The pressure of facing Hiddink, who led the Netherlands to the 1998 World Cup semi-finals and repeated the feat four years later with South Korea, is not lost on the Dutch and there were some feisty exchanges at his press conference yesterday. However, the Netherlands go into tonight's game with a much greater sense of unity than was achieved in 1998, when Hiddink sent Edgar Davids home after a spectacular public fall-out. Van Basten has achieved what many thought was impossible.
True, the football is fantastic and any international manager who can afford to start games with Arjen Robben and Robin van Persie on the substitutes' bench is blessed indeed, but Van Basten is reaping the benefits of decisions he made before the tournament. Clarence Seedorf was not content with a substitute's role, so he was left behind. Mark van Bommel, who has never seen eye-to-eye with Van Basten, was also judged to be surplus to requirements.

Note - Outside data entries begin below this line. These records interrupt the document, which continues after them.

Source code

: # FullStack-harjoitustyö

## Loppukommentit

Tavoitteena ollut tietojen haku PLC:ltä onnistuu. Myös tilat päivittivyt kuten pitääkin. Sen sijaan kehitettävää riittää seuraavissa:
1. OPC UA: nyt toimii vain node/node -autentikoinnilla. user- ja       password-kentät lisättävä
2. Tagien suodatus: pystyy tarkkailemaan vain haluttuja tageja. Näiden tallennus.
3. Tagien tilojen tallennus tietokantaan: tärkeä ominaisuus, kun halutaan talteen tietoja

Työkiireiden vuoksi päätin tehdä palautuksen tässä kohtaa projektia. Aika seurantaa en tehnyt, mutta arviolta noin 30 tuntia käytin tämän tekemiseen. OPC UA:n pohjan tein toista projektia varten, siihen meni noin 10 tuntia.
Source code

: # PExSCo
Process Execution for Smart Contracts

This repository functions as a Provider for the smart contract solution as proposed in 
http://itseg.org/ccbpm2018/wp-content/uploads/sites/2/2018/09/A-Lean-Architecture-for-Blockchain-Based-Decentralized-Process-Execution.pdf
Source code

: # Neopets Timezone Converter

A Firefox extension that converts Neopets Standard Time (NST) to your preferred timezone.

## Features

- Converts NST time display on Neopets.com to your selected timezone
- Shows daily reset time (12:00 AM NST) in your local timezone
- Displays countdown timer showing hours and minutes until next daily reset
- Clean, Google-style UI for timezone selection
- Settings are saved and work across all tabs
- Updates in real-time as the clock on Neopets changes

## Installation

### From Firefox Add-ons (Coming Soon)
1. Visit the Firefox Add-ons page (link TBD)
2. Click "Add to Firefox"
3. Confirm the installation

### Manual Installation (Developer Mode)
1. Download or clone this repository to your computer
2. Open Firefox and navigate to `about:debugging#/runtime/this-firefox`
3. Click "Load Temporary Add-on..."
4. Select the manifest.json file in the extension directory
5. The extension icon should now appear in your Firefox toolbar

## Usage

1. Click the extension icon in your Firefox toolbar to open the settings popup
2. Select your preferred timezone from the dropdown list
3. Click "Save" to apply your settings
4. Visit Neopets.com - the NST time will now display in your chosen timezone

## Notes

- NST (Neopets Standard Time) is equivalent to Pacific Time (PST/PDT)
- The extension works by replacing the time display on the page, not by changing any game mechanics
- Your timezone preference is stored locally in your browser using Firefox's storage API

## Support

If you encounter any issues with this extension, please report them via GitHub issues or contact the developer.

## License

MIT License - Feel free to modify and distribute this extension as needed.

Van Basten and Hiddink are both expected to start with their usual first-choice line-ups – in the Netherlands' case that is the team that started their second group game, the 4-1 win against France. Russia should be unchanged from the team that began the 2-0 win over Sweden, their last group fixture.
The Russia coach found himself in conflict with Dutch reporters yesterday when it was put to him that coaching a team against his native country was "traitorous". Hiddink responded by sarcastically suggesting that he was his country's "biggest traitor" just because he would sing the Russian national anthem tonight.
"The only thing that worries me is that the Dutch team will have had five days more rest than us," Hiddink said. "That is not insignificant. But can we beat them? Why not? I am really blown away by the rapid progress that the team has made, given it has been put together only recently.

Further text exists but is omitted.